Issues and next steps
- The Meltano team is building a set of very common core extractors, including Salesforce, Marketo, Zendesk, etc. This way we can hopefully provide a few of the most important sources out of the box, and substantial initial value. Then, being an open source product, we hope others can contribute and increase the breadth of support.
- The data team is going to try to apply Meltano to a machine learning project, probably around predicting probability of winning a sales opportunity, so we can incorporate any requirements specific to ML.
Q&A
Give me the short and sweet version – what does Meltano do?
Meltano helps companies consolidate, organize, and analyze their data to make better business decisions.
Can the BI tool and integration library be used outside of GitLab?
We're not sure yet. For now, the integration part (which we call orchestration) is GitLab CI-based. We recently had the idea to have a frontend "production mode," where you can at least see everything, and maybe we'll have a "development mode" where you can run different pipelines inside a Python Flask app.
Embulk and Singer built the core foundation and they allow people to build their own integrations, do we envision similar model?
Yes. Right now we are prioritizing getting the architecture and tooling correct, to make it easy for us and others to build additional extractors.
What's the vision for the monorepo and what are the benefits?
We consolidated all of the code for Meltano in a single project, to make it easier to develop and contribute to. We then provide two Meltano Docker images, similar to Jupyter notebook layering: a standard image which contains all of the default extractors and loaders, as well as a base image so users can customize it to contain only what they need. meltano/analytics
is both a prototypical Meltano implementation and the repo for GitLab Analytics.
Would I have to use Meltano for everything?
No! We know teams have different needs and preferences, so you would be able to pick and choose the features that you use.
I'd like to see GitLab CI have a clean API for others to plug into. Do you see that happening?
The Data team is committed to using GitLab CI as our orchestration platform. Airflow is state of the art right now, but we think we can have similar or better features within CI. If appropriate, the Meltano team will contribute back to CI to make it better too. Some features we're excited about would be better statistics across jobs, sub-pipelines and directed acyclic graphs of jobs, and intelligent data backfill support.
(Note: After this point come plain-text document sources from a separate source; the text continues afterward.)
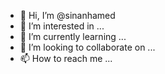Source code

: - 👋 Hi, I’m @sinanhamed
- 👀 I’m interested in ...
- 🌱 I’m currently learning ...
- 💞️ I’m looking to collaborate on ...
- 📫 How to reach me ...

<!---
sinanhamed/sinanhamed is a ✨ special ✨ repository because its `README.md` (this file) appears on your GitHub profile.
You can click the Preview link to take a look at your changes.
--->
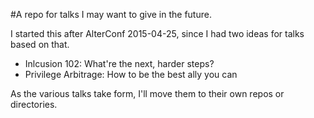 #A repo for talks I may want to give in the future.

I started this after AlterConf 2015-04-25, since I had two ideas for talks based on that.

-  Inlcusion 102: What're the next, harder steps?
-  Privilege Arbitrage: How to be the best ally you can

As the various talks take form, I'll move them to their own repos or directories.

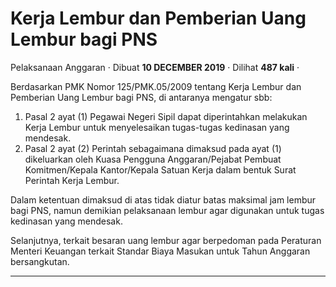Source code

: Kerja Lembur dan Pemberian Uang Lembur bagi PNS
===============================================

Pelaksanaan Anggaran · Dibuat **10 DECEMBER 2019** · Dilihat **487 kali** ·

Berdasarkan PMK Nomor 125/PMK.05/2009 tentang Kerja Lembur dan Pemberian Uang Lembur bagi PNS, di antaranya mengatur sbb: 

1.  Pasal 2 ayat (1) Pegawai Negeri Sipil dapat diperintahkan melakukan Kerja Lembur untuk menyelesaikan tugas-tugas kedinasan yang mendesak.
2.  Pasal 2 ayat (2) Perintah sebagaimana dimaksud pada ayat (1) dikeluarkan oleh Kuasa Pengguna Anggaran/Pejabat Pembuat Komitmen/Kepala Kantor/Kepala Satuan Kerja dalam bentuk Surat Perintah Kerja Lembur.

Dalam ketentuan dimaksud di atas tidak diatur batas maksimal jam lembur bagi PNS, namun demikian pelaksanaan lembur agar digunakan untuk tugas kedinasan yang mendesak.  

Selanjutnya, terkait besaran uang lembur agar berpedoman pada Peraturan Menteri Keuangan terkait Standar Biaya Masukan untuk Tahun Anggaran bersangkutan.  

  
  
  

* * *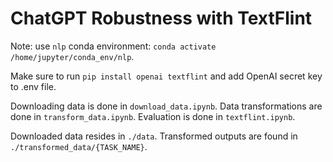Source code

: # ChatGPT Robustness with TextFlint

Note: use `nlp` conda environment: `conda activate /home/jupyter/conda_env/nlp`.

Make sure to run `pip install openai textflint` and add OpenAI secret key to .env file.

Downloading data is done in `download_data.ipynb`. Data transformations are done in `transform_data.ipynb`. Evaluation is done in `textflint.ipynb`. 

Downloaded data resides in `./data`. Transformed outputs are found in `./transformed_data/{TASK_NAME}`.

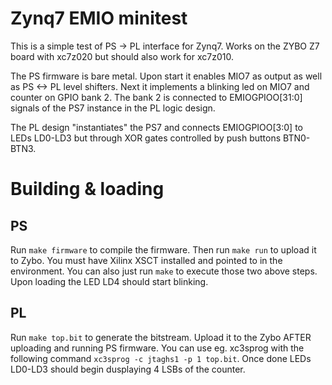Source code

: # Zynq7 EMIO minitest

This is a simple test of PS -> PL interface for Zynq7. Works on the ZYBO Z7 board with xc7z020 but should also work for xc7z010.

The PS firmware is bare metal. Upon start it enables MIO7 as output as well as PS <-> PL level shifters. Next it implements a blinking led on MIO7 and counter on GPIO bank 2. The bank 2 is connected to EMIOGPIOO[31:0] signals of the PS7 instance in the PL logic design.

The PL design "instantiates" the PS7 and connects EMIOGPIOO[3:0] to LEDs LD0-LD3 but through XOR gates controlled by push buttons BTN0-BTN3.

# Building & loading

## PS

Run `make firmware` to compile the firmware. Then run `make run` to upload it to Zybo. You must have Xilinx XSCT installed and pointed to in the environment. You can also just run `make` to execute those two above steps. Upon loading the LED LD4 should start blinking.

## PL

Run `make top.bit` to generate the bitstream. Upload it to the Zybo AFTER uploading and running PS firmware. You can use eg. xc3sprog with the following command `xc3sprog -c jtaghs1 -p 1 top.bit`. Once done LEDs LD0-LD3 should begin dusplaying 4 LSBs of the counter.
This sounds really ambitious, and there are a lot of companies in the data integration space.
You're completely right! But there isn't an open source tool that checks all these boxes. It might sound a bit ludicrous, but as Sid says, "When I saw GitLab for the first time, it made sense that something you collaborate on is also something you contribute to... it makes sense to me that it's not an individual burden, it's a shared burden." We think that the shared nature of the problem will make for a great open source community, and without that community, this won't really get off the ground.